UK in ‘better position’ against cyber attacks, but most businesses not resilient

18 March 2024, 00:04

Cyber threat report
Cyber threat report. Picture: PA

Paul Kelly, director of security at Microsoft UK, said that the UK is the second most attacked country in Europe.

The UK and its allies are in a better position against cyber attacks than a few years ago, Microsoft’s UK head of security has said even as the tech giant warned that a vast majority of businesses in the UK are vulnerable to threats.

Paul Kelly, director of security for Microsoft UK, said that the UK is the second most attacked country in Europe, so needs to keep its position intact.

“We’re in a better position than five years earlier,” he said.
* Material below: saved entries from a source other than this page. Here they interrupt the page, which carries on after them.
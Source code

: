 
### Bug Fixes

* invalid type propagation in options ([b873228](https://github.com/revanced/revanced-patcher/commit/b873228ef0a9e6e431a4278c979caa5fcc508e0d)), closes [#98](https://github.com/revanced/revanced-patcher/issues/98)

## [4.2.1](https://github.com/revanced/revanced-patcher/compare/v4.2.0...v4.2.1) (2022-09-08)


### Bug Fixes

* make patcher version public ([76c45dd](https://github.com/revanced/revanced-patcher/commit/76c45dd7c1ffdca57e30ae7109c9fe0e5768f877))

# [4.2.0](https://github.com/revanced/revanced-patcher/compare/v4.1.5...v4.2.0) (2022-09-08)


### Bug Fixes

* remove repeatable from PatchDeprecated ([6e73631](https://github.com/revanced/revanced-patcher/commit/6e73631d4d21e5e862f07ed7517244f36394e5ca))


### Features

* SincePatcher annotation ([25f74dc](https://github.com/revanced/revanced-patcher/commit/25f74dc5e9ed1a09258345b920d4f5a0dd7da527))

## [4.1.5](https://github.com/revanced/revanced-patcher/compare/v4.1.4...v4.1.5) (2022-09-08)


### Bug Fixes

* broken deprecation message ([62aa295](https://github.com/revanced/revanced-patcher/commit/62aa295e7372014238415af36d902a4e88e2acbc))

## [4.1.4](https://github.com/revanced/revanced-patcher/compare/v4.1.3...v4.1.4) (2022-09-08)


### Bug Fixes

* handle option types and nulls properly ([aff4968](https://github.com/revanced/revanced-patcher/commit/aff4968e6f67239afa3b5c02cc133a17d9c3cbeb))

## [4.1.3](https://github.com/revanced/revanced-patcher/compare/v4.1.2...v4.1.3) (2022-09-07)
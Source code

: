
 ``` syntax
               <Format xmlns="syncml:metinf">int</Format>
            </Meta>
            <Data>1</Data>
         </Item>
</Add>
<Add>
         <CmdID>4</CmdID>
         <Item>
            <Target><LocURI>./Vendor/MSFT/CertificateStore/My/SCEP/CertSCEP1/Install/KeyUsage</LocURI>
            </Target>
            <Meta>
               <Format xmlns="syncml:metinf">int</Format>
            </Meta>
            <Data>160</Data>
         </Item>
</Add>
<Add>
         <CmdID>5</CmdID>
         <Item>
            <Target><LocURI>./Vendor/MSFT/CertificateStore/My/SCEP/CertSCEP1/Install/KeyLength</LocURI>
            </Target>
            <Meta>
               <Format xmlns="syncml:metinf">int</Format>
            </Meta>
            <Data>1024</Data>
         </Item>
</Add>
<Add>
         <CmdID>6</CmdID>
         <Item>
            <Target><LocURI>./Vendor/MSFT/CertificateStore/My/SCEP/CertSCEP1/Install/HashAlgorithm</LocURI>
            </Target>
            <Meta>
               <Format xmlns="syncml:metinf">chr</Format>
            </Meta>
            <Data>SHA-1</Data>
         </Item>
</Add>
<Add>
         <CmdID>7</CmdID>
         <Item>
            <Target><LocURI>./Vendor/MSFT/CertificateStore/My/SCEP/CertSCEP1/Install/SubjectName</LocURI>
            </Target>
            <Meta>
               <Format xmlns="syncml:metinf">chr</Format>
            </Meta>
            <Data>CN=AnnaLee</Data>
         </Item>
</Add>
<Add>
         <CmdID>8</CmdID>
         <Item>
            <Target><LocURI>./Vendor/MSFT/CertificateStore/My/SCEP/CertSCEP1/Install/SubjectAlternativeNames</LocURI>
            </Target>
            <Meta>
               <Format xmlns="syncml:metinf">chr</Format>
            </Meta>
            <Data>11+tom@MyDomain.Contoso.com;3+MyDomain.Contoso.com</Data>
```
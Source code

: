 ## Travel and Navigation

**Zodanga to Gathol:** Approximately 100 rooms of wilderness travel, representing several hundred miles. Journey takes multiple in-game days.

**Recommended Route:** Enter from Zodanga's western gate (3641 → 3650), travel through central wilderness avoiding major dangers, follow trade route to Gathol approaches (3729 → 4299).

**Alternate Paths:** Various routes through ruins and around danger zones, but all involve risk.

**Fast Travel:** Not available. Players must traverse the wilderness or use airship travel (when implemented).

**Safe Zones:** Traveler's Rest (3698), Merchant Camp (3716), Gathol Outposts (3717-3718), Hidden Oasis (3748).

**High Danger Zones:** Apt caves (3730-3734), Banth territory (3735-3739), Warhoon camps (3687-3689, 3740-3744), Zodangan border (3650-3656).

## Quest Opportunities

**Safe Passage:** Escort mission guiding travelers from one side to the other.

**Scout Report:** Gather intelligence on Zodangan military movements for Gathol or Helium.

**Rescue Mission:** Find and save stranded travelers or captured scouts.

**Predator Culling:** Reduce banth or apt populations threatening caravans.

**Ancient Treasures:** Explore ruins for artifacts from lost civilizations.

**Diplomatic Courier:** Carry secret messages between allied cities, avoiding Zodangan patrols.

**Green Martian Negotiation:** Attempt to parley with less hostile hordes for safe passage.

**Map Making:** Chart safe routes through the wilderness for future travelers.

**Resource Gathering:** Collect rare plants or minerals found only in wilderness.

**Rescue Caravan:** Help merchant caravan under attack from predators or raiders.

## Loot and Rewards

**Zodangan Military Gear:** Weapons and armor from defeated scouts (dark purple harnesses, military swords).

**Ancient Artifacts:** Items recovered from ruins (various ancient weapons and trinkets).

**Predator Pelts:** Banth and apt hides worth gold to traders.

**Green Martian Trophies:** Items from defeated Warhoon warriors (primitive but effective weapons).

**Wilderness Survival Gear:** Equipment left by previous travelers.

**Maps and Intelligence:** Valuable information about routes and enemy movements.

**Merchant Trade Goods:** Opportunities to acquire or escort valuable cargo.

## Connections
“Look at the amount of work that’s gone in across the Government departments, the strategies, the National Cyber Strategy, the ten-year plan, and then the hands-on guidance from NCSC (National Cyber Security Centre) helping small organisations all the way up to enterprises.

“They did multiple interventions around critical national infrastructure, and that’s key.”

He added: “When you look at the stats it will show that across Europe, Ukraine is the most targeted country, second to that is the UK.

“So it’s important that we maintain the posture that we are.”

It came as a report from Microsoft and Goldsmiths University found that just 13% of the UK’s organisations are “resilient” to cyberattacks.

The fact that so few are prepared for potential bad actors attacking them online could dent the Government’s ambition to make the UK a major player in artificial intelligence (AI).

“In the high risk category we had 39% of UK organisations and they shared characteristics like low investment in allocation towards research and development and technology, massive skills gap and deficit… and in particular a lack of leadership engagement,” said Dr Chris Brauer, director of innovation at Goldsmiths.

The report said that organisations using AI-enabled cybersecurity, which can work alongside professionals, are twice as resilient to attacks.

And when their defences are breached anyway the cost of fixing things is around a fifth lower.

It said that therefore the use of AI in cyber defence could save the UK £52 billion a year.

Only around 43% of businesses have resources set aside for cybersecurity events.

That is higher in the tech and financial sectors, at 70% and 65% respectively, and lower among retailers (26%) and education organisations (29%).

Mr Kelly said: “Cyber criminals, some armed with the resources of a nation state, are ‘tooling up’ with AI to increase the sophistication and intensity of their attacks.

“This research outlines 52 billion reasons for organisational leaders to ‘fight fire with fire’.”